Nothing can kick up a commotion quite like a crowd of rowdy, reunited cousins!
Like parts of a jigsaw puzzle suddenly coming together for down-home hijinxs, these cousins rush to each other and are off on adventures while the grown-ups catch up on the family news. "Hungry for hugs," the kids are waylaid by tickling, teasing uncles, and engulfed by adoring aunts who threaten to leave lipstick prints all over their freckled faces.
The cousins race barefoot through the homeplace, a old house with its welcoming wide porch, many turrets and gables, and weirdly shaped windows, their bare feet slapping across the cool kitchen floor. It's through the back screen door and through the woods to the creek.

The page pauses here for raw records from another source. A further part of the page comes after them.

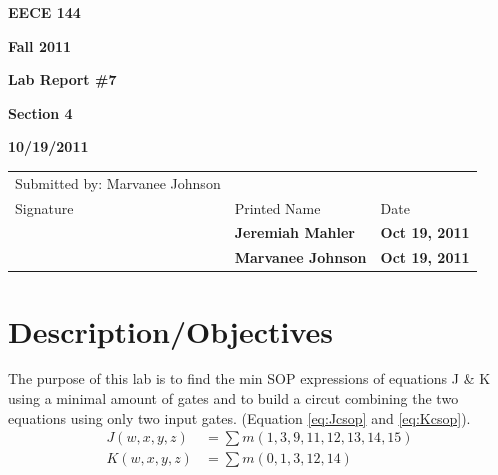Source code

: \documentclass[12pt]{article}
\begin{document}
\centerline{\bf EECE 144}
\centerline{\bf Fall 2011}
\centerline{\bf}
\centerline{\bf Lab Report \#7}
\centerline{\bf Section 4}
\centerline{\bf 10/19/2011}
\begin{center}
\begin{tabularx}{\textwidth}[b]{X l l}
Submitted by: Marvanee Johnson & & \\
Signature & Printed Name & Date \\
\hline
\multicolumn{1}{|X|}{} & \multicolumn{1}{|l|}{\bigstrut \bf Jeremiah Mahler} & \multicolumn{1}{|l|}{\bf Oct 19, 2011} \\
\hline
\multicolumn{1}{|X|}{} & \multicolumn{1}{|l|}{\bigstrut \bf Marvanee Johnson} & \multicolumn{1}{|l|}{\bf Oct 19, 2011} \\
\hline
\end{tabularx}
\end{center}

\section{Description/Objectives}
The purpose of this lab is to find the min SOP expressions of equations J \& K using a minimal amount of gates and to build a circut combining the two equations using only two input gates.
(Equation \ref{eq:Jcsop} and \ref{eq:Kcsop}).
\begin{align}
J(w, x, y, z) &= \sum m(1,3,9,11,12,13,14,15) \label{eq:Jcsop} \\
K(w, x, y, z) &= \sum m(0,1,3,12,14) \label{eq:Kcsop}
\end{align}
\end{document}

Rushing down to the secret grottoes of the creek,
... catching frogs and crawdads
on double-dog dares crossing balancing logs.
They get the neighbors into a grumpy swivet with their trespassing, and mockingly moon their older cousins, who dunk the little whippersnappers under the pump and make them marginally presentable for the big feast. It's worth the wetting, though, when they approach hungrily, "gazing at the hallowed tabletop" spread with everyone's specialties.
And when the ice-cold watermelon is cut and slices passed around, it doesn't take long before there's a seed-spitting contest in full swing. As dusk draws close, the cousins creep around, stealthily spying on the grownups and dodging their baths.
We grab at fireflies,
We fling ourselves, whirling
beyond the crackling firelight
that spirals up to the stars.
Soon, sleepily stuffed full of the grown folks' laughter and oft-told stories, the cousins are carried off dozing, piled like puppies together on their pallets on the floor inside, to dream through the night of family reunions to come.
Shulla Crum's Dozens of Cousins (Houghton Mifflin Clarion, 2013) captures the rapture of reunited relatives who romp through the day, free to be a bit wild in the joy of being together and the exuberance of childhood. Add to Crum's poetic prose the art of noted illustrator David Catrow's exaggerated comic figures who run rampant across the pages, left to right, until twilight brings them to rest by the bonfire to listen to the tales of their parents' times at the reunion. A nostalgic and universal story of childhood remembered, this story will make little ones long for such cousins and older folks misty at the recall of carefree times themselves.
Read this one along with Cynthia Rylant's and Stephen Gammell's like-themed Caldecott Award book, The Relatives Came for more family-time fun.